A classic pasta salad enjoyed alfresco is a thing of beauty but there’s much to be said for a spot of culinary innovation. Let your creativity take centre stage with these 9 tips to zhuzh up a pasta salad:
Turn the best elements of your favourite meal into a pasta salad. Make Cheeseburger Pasta Salad, with mayo, minced beef, diced pickles and cheese, or Pizza Pasta Salad with marinara, baby mozzarella balls, pepperoni and basil. Try using smoked cheese and Polish sausage for an Eastern European flavour or cabbage slaw and a soy marinade for an Oriental feel.
Fresh vegetables, like julienned red peppers, add brightness to pasta salads but chargrilling them first bumps up the flavour massively. Slices of purple aubergine and courgettes and perfect for this. Blackened and blistered peppers lend a smokiness too (just remove any charred bits first). Ribbons of cucumber, grated carrots or pickled vegetables maximise on texture and taste as well.

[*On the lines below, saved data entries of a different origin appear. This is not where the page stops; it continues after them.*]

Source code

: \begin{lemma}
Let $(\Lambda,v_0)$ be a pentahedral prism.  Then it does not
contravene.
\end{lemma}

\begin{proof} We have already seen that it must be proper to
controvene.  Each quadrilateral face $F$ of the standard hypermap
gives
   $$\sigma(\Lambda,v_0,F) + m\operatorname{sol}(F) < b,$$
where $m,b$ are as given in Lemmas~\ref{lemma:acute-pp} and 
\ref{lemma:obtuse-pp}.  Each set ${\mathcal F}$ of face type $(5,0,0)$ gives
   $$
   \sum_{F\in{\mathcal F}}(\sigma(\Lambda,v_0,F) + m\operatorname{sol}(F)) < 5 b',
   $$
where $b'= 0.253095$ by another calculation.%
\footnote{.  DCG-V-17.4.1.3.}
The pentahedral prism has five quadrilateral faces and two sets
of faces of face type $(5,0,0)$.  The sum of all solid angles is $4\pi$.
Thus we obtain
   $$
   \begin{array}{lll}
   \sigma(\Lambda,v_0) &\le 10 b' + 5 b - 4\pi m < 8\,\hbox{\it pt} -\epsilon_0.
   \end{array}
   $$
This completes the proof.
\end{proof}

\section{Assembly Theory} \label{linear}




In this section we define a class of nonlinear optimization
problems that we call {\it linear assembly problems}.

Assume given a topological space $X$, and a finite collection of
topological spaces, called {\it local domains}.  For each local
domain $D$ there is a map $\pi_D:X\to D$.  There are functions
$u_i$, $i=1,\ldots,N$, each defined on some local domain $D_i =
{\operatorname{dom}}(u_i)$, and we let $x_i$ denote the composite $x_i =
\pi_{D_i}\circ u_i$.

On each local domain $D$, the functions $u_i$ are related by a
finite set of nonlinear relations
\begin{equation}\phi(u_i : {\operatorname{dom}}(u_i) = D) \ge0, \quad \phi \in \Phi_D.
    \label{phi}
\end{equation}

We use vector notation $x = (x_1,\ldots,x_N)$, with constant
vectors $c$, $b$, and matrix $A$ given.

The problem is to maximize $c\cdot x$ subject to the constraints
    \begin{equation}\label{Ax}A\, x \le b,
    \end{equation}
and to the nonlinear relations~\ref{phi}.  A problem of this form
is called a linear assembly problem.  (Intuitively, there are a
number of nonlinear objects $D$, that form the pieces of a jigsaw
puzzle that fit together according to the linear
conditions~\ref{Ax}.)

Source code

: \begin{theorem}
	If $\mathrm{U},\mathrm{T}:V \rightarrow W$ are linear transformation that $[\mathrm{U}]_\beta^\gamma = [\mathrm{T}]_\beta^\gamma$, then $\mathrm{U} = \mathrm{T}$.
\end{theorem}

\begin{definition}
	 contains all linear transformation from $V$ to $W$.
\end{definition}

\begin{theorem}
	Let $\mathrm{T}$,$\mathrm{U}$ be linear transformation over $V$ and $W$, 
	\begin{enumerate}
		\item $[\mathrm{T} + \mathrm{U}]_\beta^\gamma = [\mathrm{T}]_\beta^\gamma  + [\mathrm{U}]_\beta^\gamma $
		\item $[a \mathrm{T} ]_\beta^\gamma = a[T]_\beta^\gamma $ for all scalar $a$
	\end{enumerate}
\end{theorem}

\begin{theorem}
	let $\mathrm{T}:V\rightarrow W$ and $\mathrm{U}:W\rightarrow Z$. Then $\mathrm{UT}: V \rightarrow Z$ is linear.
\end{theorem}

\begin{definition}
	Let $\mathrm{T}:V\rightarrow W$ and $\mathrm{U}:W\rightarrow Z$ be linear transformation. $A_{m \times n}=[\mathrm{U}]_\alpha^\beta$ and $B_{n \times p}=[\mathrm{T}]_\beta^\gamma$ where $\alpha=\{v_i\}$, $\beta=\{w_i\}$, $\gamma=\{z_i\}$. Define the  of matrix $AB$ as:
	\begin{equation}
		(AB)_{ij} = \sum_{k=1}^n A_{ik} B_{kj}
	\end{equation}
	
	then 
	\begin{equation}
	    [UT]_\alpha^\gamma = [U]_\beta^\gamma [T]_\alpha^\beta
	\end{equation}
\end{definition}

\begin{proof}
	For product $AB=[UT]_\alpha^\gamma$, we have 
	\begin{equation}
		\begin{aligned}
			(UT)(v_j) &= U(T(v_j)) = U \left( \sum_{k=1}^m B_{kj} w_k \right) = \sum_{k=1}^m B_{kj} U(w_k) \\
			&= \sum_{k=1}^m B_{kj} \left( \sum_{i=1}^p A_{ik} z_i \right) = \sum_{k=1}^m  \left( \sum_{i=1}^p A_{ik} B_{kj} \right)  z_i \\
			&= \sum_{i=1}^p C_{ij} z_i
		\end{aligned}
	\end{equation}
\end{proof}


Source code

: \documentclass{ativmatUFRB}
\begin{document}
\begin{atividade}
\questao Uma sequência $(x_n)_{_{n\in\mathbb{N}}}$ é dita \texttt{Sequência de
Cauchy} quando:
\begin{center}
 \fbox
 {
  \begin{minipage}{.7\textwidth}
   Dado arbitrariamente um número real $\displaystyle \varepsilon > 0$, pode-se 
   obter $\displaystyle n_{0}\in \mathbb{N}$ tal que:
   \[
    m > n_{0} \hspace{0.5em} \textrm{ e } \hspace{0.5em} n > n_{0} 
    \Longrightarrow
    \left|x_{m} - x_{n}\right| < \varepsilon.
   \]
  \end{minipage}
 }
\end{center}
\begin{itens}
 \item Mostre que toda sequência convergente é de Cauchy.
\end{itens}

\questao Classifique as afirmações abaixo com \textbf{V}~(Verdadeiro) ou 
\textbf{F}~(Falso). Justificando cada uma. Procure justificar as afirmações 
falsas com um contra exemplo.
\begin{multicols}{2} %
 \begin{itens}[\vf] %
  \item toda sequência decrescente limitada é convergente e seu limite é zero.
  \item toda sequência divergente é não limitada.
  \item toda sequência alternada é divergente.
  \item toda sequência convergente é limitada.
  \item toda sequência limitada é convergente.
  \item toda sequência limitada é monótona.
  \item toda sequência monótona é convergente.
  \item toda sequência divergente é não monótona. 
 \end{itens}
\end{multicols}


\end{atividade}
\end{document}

Mayo is magnificent but nutty, spicy and sweet dressings are just as yummy folded into abundant bowlfuls of penne, orzo, gemelli, cavatappi and orecchiette. Try a zesty peanut lime dressing or a sesame soy for a lighter pasta salad with a difference. For a powerful, creamy dressing, explore using ripe avocados, blended cashews, heaps of garlic and salty anchovies. A spritz of fresh lemon mixed through before serving is better for lifting flavours than vinegar, which can leave a harsh aftertaste.
Pasta salad naturally soaks up dressing as it sits – keep half of the dressing back and pour it over just before serving to remedy a claggy, dry texture. Season your salad at every stage because seasonings taste milder once food has cooled. Dried herbs, garlic powder and smoked paprika are champions for boosting flavour.
Add some drama to your pasta salad prep by pouring over a sizzling tarka at the last minute. Fry aromatics like garlic, onions, chilli flakes and dry spices in a little oil before drizzling over your pasta to enliven it.
Yielding, mild-flavoured pasta salads are deliciously comforting but a little touch of texture is where the fun’s at. Stud your salad with sesame seeds, crunchy cashews and peanuts to add interest. A dusting of parmesan or pecorino is great for amping up umami-ness and thin slices of piquant jalapeños lend heat and vibrancy. Wedges of jammy egg, a sprinkle of sumac or pul biber bring colour and visual appeal.
Soba noodles, vermicelli and egg noodles are fun substitutes for pasta. Just dress them well to prevent clumping.
Dress up your pasta salad with a drizzle of sweet chilli, fragrant pomegranate molasses, tart tamarind, honey or maple syrup. Tangy, sweet glazes and chunks of fruit are scrumptious when paired with salty ingredients, like feta cheese.